A cada dois dias o caminhão do laticínio passa nas propriedades e leva o leite que será pasteurizado e vendido. O veículo passa ainda por outras 14 propriedades do assentamento Campanário, a 10 quilômetros do município, onde as famílias produzem entre 60 e 300 litros de leite por dia.
No último mês, o laticínio atrasou os pagamentos e esses produtores ficaram sem receber pela produção. Eder e Jorge trocaram de empresa e agora fornecem o produto para outro laticínio, que está pagando em dia, mas ainda assim lamentam não ter mais lucratividade nessas negociações ou ainda poder fazer a própria distribuição.
Pouco incentivo - Os produtores reclamam dos impostos e pedem incentivos do Governo e linhas de crédito bancário acessíveis ao pequeno produtor. “Falam na TV que tem milhões para a agricultura familiar, mas nós não temos acesso a esse dinheiro”, destaca Eder.

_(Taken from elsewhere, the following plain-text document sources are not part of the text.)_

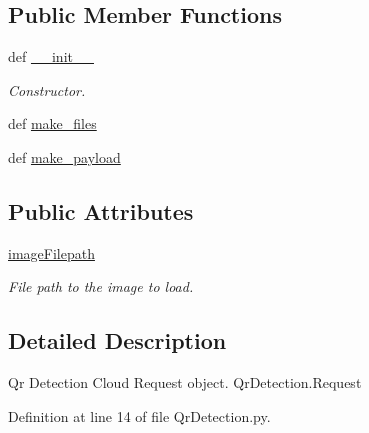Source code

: \subsection*{Public Member Functions}
\begin{DoxyCompactItemize}
\item 
def \hyperlink{classRappCloud_1_1CloudMsgs_1_1QrDetection_1_1QrDetection_1_1Request_a874054f043f3349e9536d57345fc8363}{\-\_\-\-\_\-init\-\_\-\-\_\-}
\begin{DoxyCompactList}\small\item\em Constructor. \end{DoxyCompactList}\item 
def \hyperlink{classRappCloud_1_1CloudMsgs_1_1QrDetection_1_1QrDetection_1_1Request_a667dcfac11b2d19659063ca950ddff0d}{make\-\_\-files}
\item 
def \hyperlink{classRappCloud_1_1CloudMsgs_1_1QrDetection_1_1QrDetection_1_1Request_a17de22a69e8ce51ac72259910e0abbda}{make\-\_\-payload}
\end{DoxyCompactItemize}
\subsection*{Public Attributes}
\begin{DoxyCompactItemize}
\item 
\hyperlink{classRappCloud_1_1CloudMsgs_1_1QrDetection_1_1QrDetection_1_1Request_a6ebdfcb42c3957142127566596c527bb}{image\-Filepath}
\begin{DoxyCompactList}\small\item\em File path to the image to load. \end{DoxyCompactList}\end{DoxyCompactItemize}


\subsection{Detailed Description}
\begin{DoxyVerb}Qr Detection Cloud Request object. QrDetection.Request \end{DoxyVerb}
 

Definition at line 14 of file Qr\-Detection.\-py.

O recurso noticiado pelos jornais ao que o produtor se refere é de R$ 24,1 bilhões, do Plano Safra da Agricultura Familiar, lançado no dia 26 de maio pela presidente Dilma Rousseff. As taxas de juros variam de 0,5% a 3,5%. Mas Eder e Jorge reclamam não ter acesso a essas linhas. “O crédito que tem para nós aqui é com taxa de 2% ao ano, pelo Banco do Brasil. Somente o grande produtor consegue empréstimo melhor, com até quatro anos de carência”, afirma Eder.
O presidente da Acafe (Associação Campanário da Agricultura Familiar), Roque Luiz Buzanello, concorda que o investimento federal, que é para compra de máquinas e equipamentos, não alcança os pequenos produtores de leite “Temos que ter uma política mais séria de fortalecimento do produtor de leite, porque toda a renda das famílias depende da produção”.
Muito Imposto - “Nós temos que pagar 2,3% de imposto ao Fundersul (Fundo de Desenvolvimento do Sistema Rodoviário do Estado do Mato Grosso do Sul). Parte disso vai para o Senar (Serviço Nacional de Aprendizagem Rural). Em sete anos eu fiz apenas um curso oferecido pelo Senar, então essa contribuição não tem retorno para a gente”, afirma Eder.
Eder explica que se ele quiser pasteurizar o leite e vender para fora do Estado para ter uma boa lucratividade, terá que pagar 100% de ICMS (Imposto sobre Circulação de Mercadorias e Serviços), enquanto o laticínio tem desconto sobre esse imposto. “Nós somos obrigados a vender para o laticínio, que tem todo incentivo e ainda consegue quebrar e deixar de pagar a gente. Isso acontece, porque a política pública que existe permite que fique fácil de o laticínio dominar a gente”.
Segundo Eder, o laticínio tem 80% de desconto no ICMS, desde que pague em dia os produtores e os transportadores. “Porque o Governo não obriga direcionar parte desse valor para o produtor?”, sugere o produtor. “A gente precisa de incentivos também, porque se não a única alternativa é vender para o laticínio e aí acontece ainda de não pagarem em dia”, afirma Jorge.